Return, from the material below, each line in which "blog" occurs.

========================

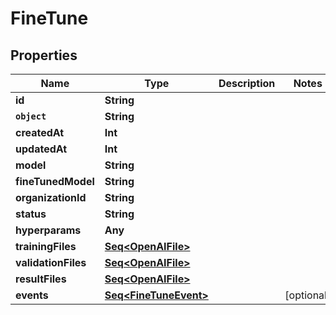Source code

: 

# FineTune


## Properties

Name | Type | Description | Notes
------------ | ------------- | ------------- | -------------
**id** | **String** |  | 
**`object`** | **String** |  | 
**createdAt** | **Int** |  | 
**updatedAt** | **Int** |  | 
**model** | **String** |  | 
**fineTunedModel** | **String** |  | 
**organizationId** | **String** |  | 
**status** | **String** |  | 
**hyperparams** | **Any** |  | 
**trainingFiles** | [**Seq&lt;OpenAIFile&gt;**](OpenAIFile.md) |  | 
**validationFiles** | [**Seq&lt;OpenAIFile&gt;**](OpenAIFile.md) |  | 
**resultFiles** | [**Seq&lt;OpenAIFile&gt;**](OpenAIFile.md) |  | 
**events** | [**Seq&lt;FineTuneEvent&gt;**](FineTuneEvent.md) |  |  [optional]



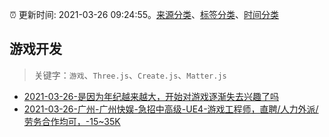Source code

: :alarm_clock: 更新时间: 2021-03-26 09:24:55。[来源分类](../README.md)、[标签分类](../TAGS.md)、[时间分类](../TIMELINE.md)

## 游戏开发


> 关键字：`游戏`、`Three.js`、`Create.js`、`Matter.js`



- [2021-03-26-是因为年纪越来越大，开始对游戏逐渐失去兴趣了吗](https://www.v2ex.com/t/765480) 
- [2021-03-26-广州-广州快娱-急招中高级-UE4-游戏工程师，直聘/人力外派/劳务合作均可，-15~35K](https://www.v2ex.com/t/765475) 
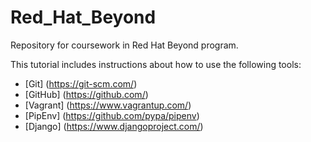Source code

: # Red_Hat_Beyond
Repository for coursework in Red Hat Beyond program.

This tutorial includes instructions about how to use the following tools:

* [Git] (https://git-scm.com/)
* [GitHub] (https://github.com/)
* [Vagrant] (https://www.vagrantup.com/)
* [PipEnv] (https://github.com/pypa/pipenv)
* [Django] (https://www.djangoproject.com/)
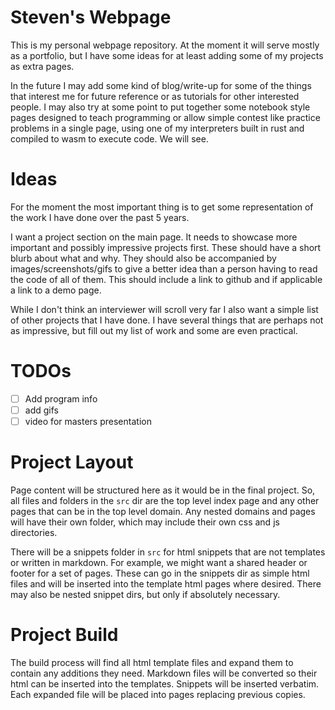 # Steven's Webpage

This is my personal webpage repository. At the moment it will serve mostly
as a portfolio, but I have some ideas for at least adding some of my projects
as extra pages.

In the future I may add some kind of blog/write-up for some of the things that
interest me for future reference or as tutorials for other interested people.
I may also try at some point to put together some notebook style pages designed
to teach programming or allow simple contest like practice problems in a single
page, using one of my interpreters built in rust and compiled to wasm to execute
code. We will see.

# Ideas

For the moment the most important thing is to get some representation of the
work I have done over the past 5 years.

I want a project section on the main page. It needs to showcase more important
and possibly impressive projects first. These should have a short blurb about
what and why. They should also be accompanied by images/screenshots/gifs to give
a better idea than a person having to read the code of all of them. This should
include a link to github and if applicable a link to a demo page.

While I don't think an interviewer will scroll very far I also want a simple list
of other projects that I have done. I have several things that are perhaps not
as impressive, but fill out my list of work and some are even practical.

# TODOs

- [ ] Add program info
- [ ] add gifs
- [ ] video for masters presentation

# Project Layout

Page content will be structured here as it would be in the final project. So,
all files and folders in the `src` dir are the top level index page and any
other pages that can be in the top level domain. Any nested domains and pages
will have their own folder, which may include their own css and js directories.

There will be a snippets folder in `src` for html snippets that are not
templates or written in markdown. For example, we might want a shared header
or footer for a set of pages. These can go in the snippets dir as simple html
files and will be inserted into the template html pages where desired. There
may also be nested snippet dirs, but only if absolutely necessary.

# Project Build

The build process will find all html template files and expand them to contain
any additions they need. Markdown files will be converted so their html can
be inserted into the templates. Snippets will be inserted verbatim. Each
expanded file will be placed into pages replacing previous copies.
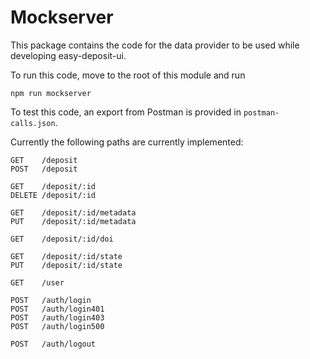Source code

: Mockserver
==========

This package contains the code for the data provider to be used while developing easy-deposit-ui.

To run this code, move to the root of this module and run

    npm run mockserver

To test this code, an export from Postman is provided in `postman-calls.json`.

Currently the following paths are currently implemented:

    GET    /deposit
    POST   /deposit

    GET    /deposit/:id
    DELETE /deposit/:id

    GET    /deposit/:id/metadata
    PUT    /deposit/:id/metadata

    GET    /deposit/:id/doi

    GET    /deposit/:id/state
    PUT    /deposit/:id/state

    GET    /user
    
    POST   /auth/login
    POST   /auth/login401
    POST   /auth/login403
    POST   /auth/login500

    POST   /auth/logout
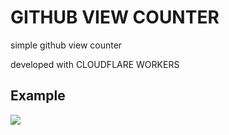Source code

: # GITHUB VIEW COUNTER

simple github view counter

developed with CLOUDFLARE WORKERS

## Example

![](https://workers-visitors.bdw1572.workers.dev/visit?username=daewoongBang)
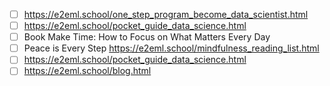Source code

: - [ ] https://e2eml.school/one_step_program_become_data_scientist.html
- [ ] https://e2eml.school/pocket_guide_data_science.html
- [ ] Book Make Time: How to Focus on What Matters Every Day
- [ ] Peace is Every Step https://e2eml.school/mindfulness_reading_list.html
- [ ] https://e2eml.school/pocket_guide_data_science.html
- [ ] https://e2eml.school/blog.html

========================

## WRITTEN ANSWER
In the future I may add some kind of blog/write-up for some of the things that
- [ ] https://e2eml.school/blog.html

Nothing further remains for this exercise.